Spaces for collaboration
A zone is more than a dataset or portal. It is a governed analytical environment where:
- Models run in auditable settings, not private domains
- Data remains under custodian control
- Outputs are reproducible and traceable
- Knowledge persists beyond a single project
Zones combine cloud technology with institutional governance to enable trusted collaboration
Types of zones
Different analytical needs require different governance patterns.
SEAF has six types of zones:
- Private zones – Single organisation; sensitive internal analysis
- Collaboration zones – Two or more organisations; joint analysis
- Product zones – Agreed outputs relied on by multiple parties; shared models, indicators, dashboards
- Shared zones – Common reference datasets, base models, methods
- Encrypted zones – Analysis without revealing underlying data
- Data space – enabled zones – Automated policy enforcement, federated discovery, interoperability with external environments.
Each zone type has defined rules for access, governance, and outputs, enabling collaboration without forcing uniform openness.

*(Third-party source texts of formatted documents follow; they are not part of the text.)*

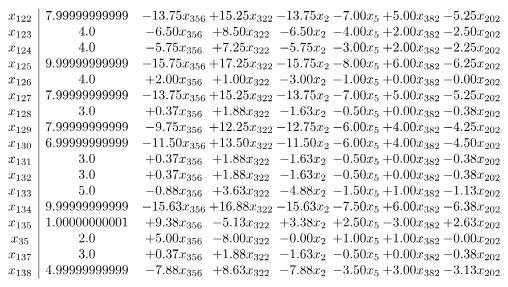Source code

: \documentclass[8pt]{article}
\begin{document}
\[\begin{array}{c| c c@{\hskip 2pt} c@{\hskip 2pt} c@{\hskip 2pt} c@{\hskip 2pt} c@{\hskip 2pt} c@{\hskip 2pt} }
 x_{122}   &  7.99999999999 & -13.75 x_{356} & + 15.25 x_{322} & -13.75 x_{2} & -7.00 x_{5} & +  5.00 x_{382} & -5.25 x_{202}\\
 x_{123}   &  4.0 & -6.50 x_{356} & +  8.50 x_{322} & -6.50 x_{2} & -4.00 x_{5} & +  2.00 x_{382} & -2.50 x_{202}\\
 x_{124}   &  4.0 & -5.75 x_{356} & +  7.25 x_{322} & -5.75 x_{2} & -3.00 x_{5} & +  2.00 x_{382} & -2.25 x_{202}\\
 x_{125}   &  9.99999999999 & -15.75 x_{356} & + 17.25 x_{322} & -15.75 x_{2} & -8.00 x_{5} & +  6.00 x_{382} & -6.25 x_{202}\\
 x_{126}   &  4.0 & +  2.00 x_{356} & +  1.00 x_{322} & -3.00 x_{2} & -1.00 x_{5} & +  0.00 x_{382} & -0.00 x_{202}\\
 x_{127}   &  7.99999999999 & -13.75 x_{356} & + 15.25 x_{322} & -13.75 x_{2} & -7.00 x_{5} & +  5.00 x_{382} & -5.25 x_{202}\\
 x_{128}   &  3.0 & +  0.37 x_{356} & +  1.88 x_{322} & -1.63 x_{2} & -0.50 x_{5} & +  0.00 x_{382} & -0.38 x_{202}\\
 x_{129}   &  7.99999999999 & -9.75 x_{356} & + 12.25 x_{322} & -12.75 x_{2} & -6.00 x_{5} & +  4.00 x_{382} & -4.25 x_{202}\\
 x_{130}   &  6.99999999999 & -11.50 x_{356} & + 13.50 x_{322} & -11.50 x_{2} & -6.00 x_{5} & +  4.00 x_{382} & -4.50 x_{202}\\
 x_{131}   &  3.0 & +  0.37 x_{356} & +  1.88 x_{322} & -1.63 x_{2} & -0.50 x_{5} & +  0.00 x_{382} & -0.38 x_{202}\\
 x_{132}   &  3.0 & +  0.37 x_{356} & +  1.88 x_{322} & -1.63 x_{2} & -0.50 x_{5} & +  0.00 x_{382} & -0.38 x_{202}\\
 x_{133}   &  5.0 & -0.88 x_{356} & +  3.63 x_{322} & -4.88 x_{2} & -1.50 x_{5} & +  1.00 x_{382} & -1.13 x_{202}\\
 x_{134}   &  9.99999999999 & -15.63 x_{356} & + 16.88 x_{322} & -15.63 x_{2} & -7.50 x_{5} & +  6.00 x_{382} & -6.38 x_{202}\\
 x_{135}   &  1.00000000001 & +  9.38 x_{356} & -5.13 x_{322} & +  3.38 x_{2} & +  2.50 x_{5} & -3.00 x_{382} & +  2.63 x_{202}\\
 x_{35}   &  2.0 & +  5.00 x_{356} & -8.00 x_{322} & -0.00 x_{2} & +  1.00 x_{5} & +  1.00 x_{382} & -0.00 x_{202}\\
 x_{137}   &  3.0 & +  0.37 x_{356} & +  1.88 x_{322} & -1.63 x_{2} & -0.50 x_{5} & +  0.00 x_{382} & -0.38 x_{202}\\
 x_{138}   &  4.99999999999 & -7.88 x_{356} & +  8.63 x_{322} & -7.88 x_{2} & -3.50 x_{5} & +  3.00 x_{382} & -3.13 x_{202}\\

\end{array}\]
\end{document}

Encryption can be applied where required.
Establishing a zone
Each zone is created through a structured process:
- Defined purpose
- Identified participants
- Agreed data sources and uses
- Specified security and access controls
- Agreed output approval processes
This process results in a formal zone agreement between the operator and participating organisations, giving the zone legal standing.
Zones may be time-limited or long-lived, but changes are always governed and documented.